1. Lokales
  2. Aachen

Glossiert: Ferien machen in der Naturidylle Aachener Bushof!

Glossiert : Ferien machen in der Naturidylle Aachener Bushof!

Kein Aprilscherz! Die Stadt Aachen findet ihren Bushof so schön, dass man dort sogar Urlaub machen sollte! Das ist es wert, einmal genauer betrachtet zu werden...

„Können wir nicht bringen“, sagt der Kollege. Aus Prinzip. „Wir veröffentlichen keine Aprilscherze.“ Berichterstattung ist und bleibt seriös. Scherzkeks-Sein überlassen wir anderen. Recht so!

Also könnte man an dieser Stelle enden.

Wenn, ja wenn die Mail, die sich soeben ihren Platz im digitalen Postfach eroberte, tatsächlich am 1. April abgeschickt wäre. Ist sie aber nicht. Sondern Ende März. Also kein Aprilscherz? Wohl nicht. Wir bringen es also doch. Auch wenn es wie ein Aprilscherz anmutet.

Man muss schon zweimal hinschauen. Die Überschrift der städtischen Einladung lautet: „Urlaub am Bushof“. Nun handelt es sich wohlgemerkt nicht um den Bushof in Meran oder auf den Seychellen, sondern ganz eindeutig um den Bushof in Aachen.

Der ist, so heißt es, „ein wichtiger Teil der Aachener Innenstadt“. Dem will man nicht widersprechen. Weil da nämlich, sofern nicht gestreikt wird, Busse halten und auch wieder abfahren. Was wichtig ist.

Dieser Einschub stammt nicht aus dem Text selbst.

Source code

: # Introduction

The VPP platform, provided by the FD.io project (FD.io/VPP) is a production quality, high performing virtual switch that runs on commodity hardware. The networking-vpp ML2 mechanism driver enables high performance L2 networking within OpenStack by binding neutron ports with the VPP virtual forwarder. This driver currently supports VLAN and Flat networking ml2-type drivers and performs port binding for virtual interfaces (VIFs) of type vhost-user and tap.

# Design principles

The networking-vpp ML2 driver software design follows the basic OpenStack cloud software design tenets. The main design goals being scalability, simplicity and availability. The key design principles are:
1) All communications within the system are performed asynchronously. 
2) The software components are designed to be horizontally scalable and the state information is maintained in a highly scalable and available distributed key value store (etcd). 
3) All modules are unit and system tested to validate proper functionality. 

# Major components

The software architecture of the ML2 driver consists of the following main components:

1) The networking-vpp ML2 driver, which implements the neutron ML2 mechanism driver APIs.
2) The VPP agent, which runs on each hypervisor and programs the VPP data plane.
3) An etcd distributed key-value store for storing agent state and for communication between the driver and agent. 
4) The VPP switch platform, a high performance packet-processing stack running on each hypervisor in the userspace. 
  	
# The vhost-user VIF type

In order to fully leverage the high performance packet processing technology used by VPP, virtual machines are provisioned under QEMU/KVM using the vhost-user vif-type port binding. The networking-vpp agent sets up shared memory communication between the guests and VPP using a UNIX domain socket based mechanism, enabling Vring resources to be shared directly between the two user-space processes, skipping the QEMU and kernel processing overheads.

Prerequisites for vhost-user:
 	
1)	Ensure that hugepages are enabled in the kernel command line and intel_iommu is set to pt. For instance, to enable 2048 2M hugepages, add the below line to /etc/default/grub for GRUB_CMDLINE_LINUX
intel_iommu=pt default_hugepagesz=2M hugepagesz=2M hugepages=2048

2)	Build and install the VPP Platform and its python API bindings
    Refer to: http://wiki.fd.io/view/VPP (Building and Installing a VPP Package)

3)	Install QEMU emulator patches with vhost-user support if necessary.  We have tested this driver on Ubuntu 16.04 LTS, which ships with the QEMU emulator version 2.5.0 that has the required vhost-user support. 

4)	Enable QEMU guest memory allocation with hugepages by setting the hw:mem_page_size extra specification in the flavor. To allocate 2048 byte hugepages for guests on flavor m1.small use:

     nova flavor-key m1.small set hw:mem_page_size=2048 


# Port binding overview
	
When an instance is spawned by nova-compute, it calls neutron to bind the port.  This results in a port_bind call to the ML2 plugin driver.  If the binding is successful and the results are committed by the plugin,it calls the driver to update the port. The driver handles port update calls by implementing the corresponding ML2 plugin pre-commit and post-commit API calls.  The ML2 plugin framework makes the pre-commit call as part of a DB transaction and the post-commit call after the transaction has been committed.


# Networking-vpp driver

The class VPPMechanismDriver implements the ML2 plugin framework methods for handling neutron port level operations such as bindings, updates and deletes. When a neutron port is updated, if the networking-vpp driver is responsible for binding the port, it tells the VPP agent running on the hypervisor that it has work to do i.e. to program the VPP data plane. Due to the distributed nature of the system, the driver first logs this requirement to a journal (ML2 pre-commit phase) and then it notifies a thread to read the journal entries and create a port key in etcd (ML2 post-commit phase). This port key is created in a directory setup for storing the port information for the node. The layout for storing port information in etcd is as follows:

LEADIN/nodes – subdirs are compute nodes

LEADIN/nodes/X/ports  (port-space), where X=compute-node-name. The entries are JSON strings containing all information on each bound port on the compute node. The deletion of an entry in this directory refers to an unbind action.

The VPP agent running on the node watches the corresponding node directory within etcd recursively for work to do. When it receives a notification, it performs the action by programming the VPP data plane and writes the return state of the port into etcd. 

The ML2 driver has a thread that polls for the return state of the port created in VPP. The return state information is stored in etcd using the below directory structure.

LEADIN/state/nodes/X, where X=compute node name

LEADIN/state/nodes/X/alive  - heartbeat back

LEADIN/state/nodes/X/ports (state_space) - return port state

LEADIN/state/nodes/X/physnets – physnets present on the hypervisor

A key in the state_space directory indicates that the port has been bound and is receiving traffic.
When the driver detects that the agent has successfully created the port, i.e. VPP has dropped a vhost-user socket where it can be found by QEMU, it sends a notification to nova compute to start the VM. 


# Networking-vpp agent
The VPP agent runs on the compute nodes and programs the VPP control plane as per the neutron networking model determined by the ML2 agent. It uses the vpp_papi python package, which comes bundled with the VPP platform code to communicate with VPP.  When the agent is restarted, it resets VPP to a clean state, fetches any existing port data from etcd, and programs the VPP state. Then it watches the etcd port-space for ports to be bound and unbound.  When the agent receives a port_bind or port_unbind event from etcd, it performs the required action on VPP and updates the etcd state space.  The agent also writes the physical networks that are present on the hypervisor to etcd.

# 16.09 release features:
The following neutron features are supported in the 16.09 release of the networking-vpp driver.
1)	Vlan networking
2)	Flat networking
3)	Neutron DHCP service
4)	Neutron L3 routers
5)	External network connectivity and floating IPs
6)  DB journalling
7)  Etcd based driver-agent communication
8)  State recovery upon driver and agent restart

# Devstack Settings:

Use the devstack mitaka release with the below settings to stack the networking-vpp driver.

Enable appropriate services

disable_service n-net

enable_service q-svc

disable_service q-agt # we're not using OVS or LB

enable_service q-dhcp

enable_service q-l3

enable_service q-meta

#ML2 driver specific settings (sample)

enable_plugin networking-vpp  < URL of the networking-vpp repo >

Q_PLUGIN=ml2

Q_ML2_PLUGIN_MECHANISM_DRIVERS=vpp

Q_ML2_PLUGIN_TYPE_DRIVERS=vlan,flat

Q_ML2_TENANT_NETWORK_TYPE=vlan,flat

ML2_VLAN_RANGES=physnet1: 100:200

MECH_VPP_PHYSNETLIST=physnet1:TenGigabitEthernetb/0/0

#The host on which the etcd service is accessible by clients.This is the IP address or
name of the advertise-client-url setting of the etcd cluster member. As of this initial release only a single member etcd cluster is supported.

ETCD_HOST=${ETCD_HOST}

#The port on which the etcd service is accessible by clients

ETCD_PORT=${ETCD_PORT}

Ja, werden Sie sagen, da gibt es doch noch eine andere Seite dieser Medaille. Richtig. Der Bushof ist mit Abstand eines der hässlichsten Gebäude der Stadt, ist ein Kriminalitätsschwerpunkt, ein Angstraum, wie es im sozialpsychologischen Jargon richtigerweise heißt. Wenn da nicht, sofern nicht gestreikt wird, Busse halten und wieder abfahren würden, würde sich kein Mensch dort freiwillig aufhalten.

Was natürlich auch der Stadt nicht verborgen geblieben ist. Daher gibt es seit vier Jahren eine „Koordinierungsstelle Bushof“, die sich – Zitat – „um die Aufwertung dieses Bereichs“ kümmert. Wir wollen den rührigen Menschen nicht das ernsthafte Bemühen absprechen, nicht ihre kleinen Erfolge gering schätzen, nicht ihre Ideale in den Wind schreiben. Wir halten nur fest: Direkt gegenüber dem Bushof wurde jetzt eine als „gemeinsame Anlaufstelle“ verbrämte gemeinsame Wache von Polizei und Stadt Aachen eröffnet. Machen die da jetzt Urlaub?

Am 5. und 6. Mai soll genau das möglich sein. Denn besagtes Netzwerk zur Idealisierung der Bushofszene verlost für dieses Wochenende – und jetzt halten Sie sich lieber fest – einen „Bushof-Stadtteil-Trip mit viel urbanem Charme“! Inklusive zwei Übernachtungen in der Wagenhalle des Bushofs... sorry, das ist natürlich Quatsch. Es geht zum einmaligen Pennen dann doch ins benachbarte Hotel. Weiter winken Einkaufsgutscheine für den hochwertigen Handel und ebensolches Gewerbe rund um den Bushof, für Gastronomie und Veranstaltungen.

Urlaub am Bushof. Man muss es sich auf der Zunge zergehen lassen. Aber irgendwie will sich mehr als ein fader Beigeschmack (noch) nicht einstellen. Wie soll dieser Urlaub aussehen? Als Überlebenstraining vielleicht? Raus aus dem Hotel, direkt zur Rückseite des Bushofs, am besten im Dunkeln. Damit es gruselig wird bei Anblick von Handel und Gewerbe. Vorher vielleicht Shopping im Kiosk um die Ecke. Dosenbier mit Chips (Paprika oder gesalzen).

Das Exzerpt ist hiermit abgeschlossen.